*Directions:* From the entries below, copy every line where the string "DROP" appears.

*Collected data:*
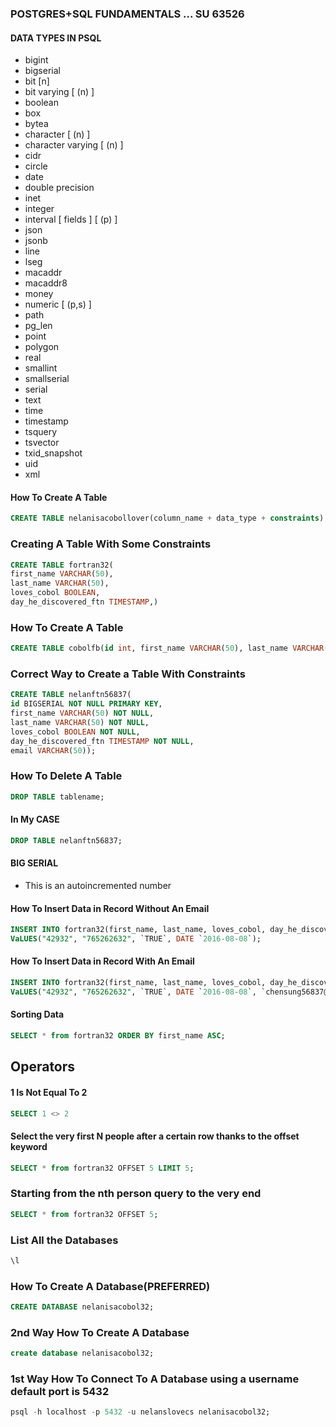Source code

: ### POSTGRES+SQL FUNDAMENTALS ... SU 63526

#### DATA TYPES IN PSQL
- bigint
- bigserial
- bit [n]
- bit varying [ (n) ]
- boolean
- box
- bytea
- character [ (n) ]
- character varying [ (n) ]
- cidr
- circle
- date
- double precision
- inet
- integer
- interval [ fields ] [ (p) ]
- json
- jsonb
- line
- lseg
- macaddr
- macaddr8
- money
- numeric [ (p,s) ]
- path
- pg_len
- point
- polygon
- real
- smallint
- smallserial
- serial
- text
- time
- timestamp
- tsquery
- tsvector
- txid_snapshot
- uid
- xml


#### How To Create A Table
```sql
CREATE TABLE nelanisacobollover(column_name + data_type + constraints)
```



### Creating A Table With Some Constraints
```sql
CREATE TABLE fortran32(
first_name VARCHAR(50),
last_name VARCHAR(50),
loves_cobol BOOLEAN,
day_he_discovered_ftn TIMESTAMP,)
```

### How To Create A Table
```sql
CREATE TABLE cobolfb(id int, first_name VARCHAR(50), last_name VARCHAR(50), gender VARCHAR(6), date_of_birth TIMESTAMP);
```



### Correct Way to Create a Table With Constraints
```sql
CREATE TABLE nelanftn56837(
id BIGSERIAL NOT NULL PRIMARY KEY,
first_name VARCHAR(50) NOT NULL,
last_name VARCHAR(50) NOT NULL,
loves_cobol BOOLEAN NOT NULL,
day_he_discovered_ftn TIMESTAMP NOT NULL,
email VARCHAR(50));
```


### How To Delete A Table
```sql
DROP TABLE tablename;
```

#### In My CASE
```sql
DROP TABLE nelanftn56837;
```

#### BIG SERIAL
- This is an autoincremented number


#### How To Insert Data in Record Without An Email
```sql
INSERT INTO fortran32(first_name, last_name, loves_cobol, day_he_discovered_ftn)
VaLUES("42932", "765262632", `TRUE`, DATE `2016-08-08`);
```

#### How To Insert Data in Record With An Email
```sql
INSERT INTO fortran32(first_name, last_name, loves_cobol, day_he_discovered_ftn, email)
VaLUES("42932", "765262632", `TRUE`, DATE `2016-08-08`, `chensung56837@gmail.com`);
```


#### Sorting Data
```sql
SELECT * from fortran32 ORDER BY first_name ASC;
```


## Operators

#### 1 Is Not Equal To 2
```sql
SELECT 1 <> 2
```

#### Select the very first N people after a certain row thanks to the offset keyword
```sql
SELECT * from fortran32 OFFSET 5 LIMIT 5;
```

### Starting from the nth person query to the very end
```sql
SELECT * from fortran32 OFFSET 5;
```

### List All the Databases
```sql
\l
```

### How To Create A Database(PREFERRED)
```sql
CREATE DATABASE nelanisacobol32;
```

### 2nd Way How To Create A Database
```sql
create database nelanisacobol32;
```


### 1st Way How To Connect To A Database using a username default port is 5432
```sql
psql -h localhost -p 5432 -u nelanslovecs nelanisacobol32;
```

*Task solution:*
DROP TABLE tablename;
DROP TABLE nelanftn56837;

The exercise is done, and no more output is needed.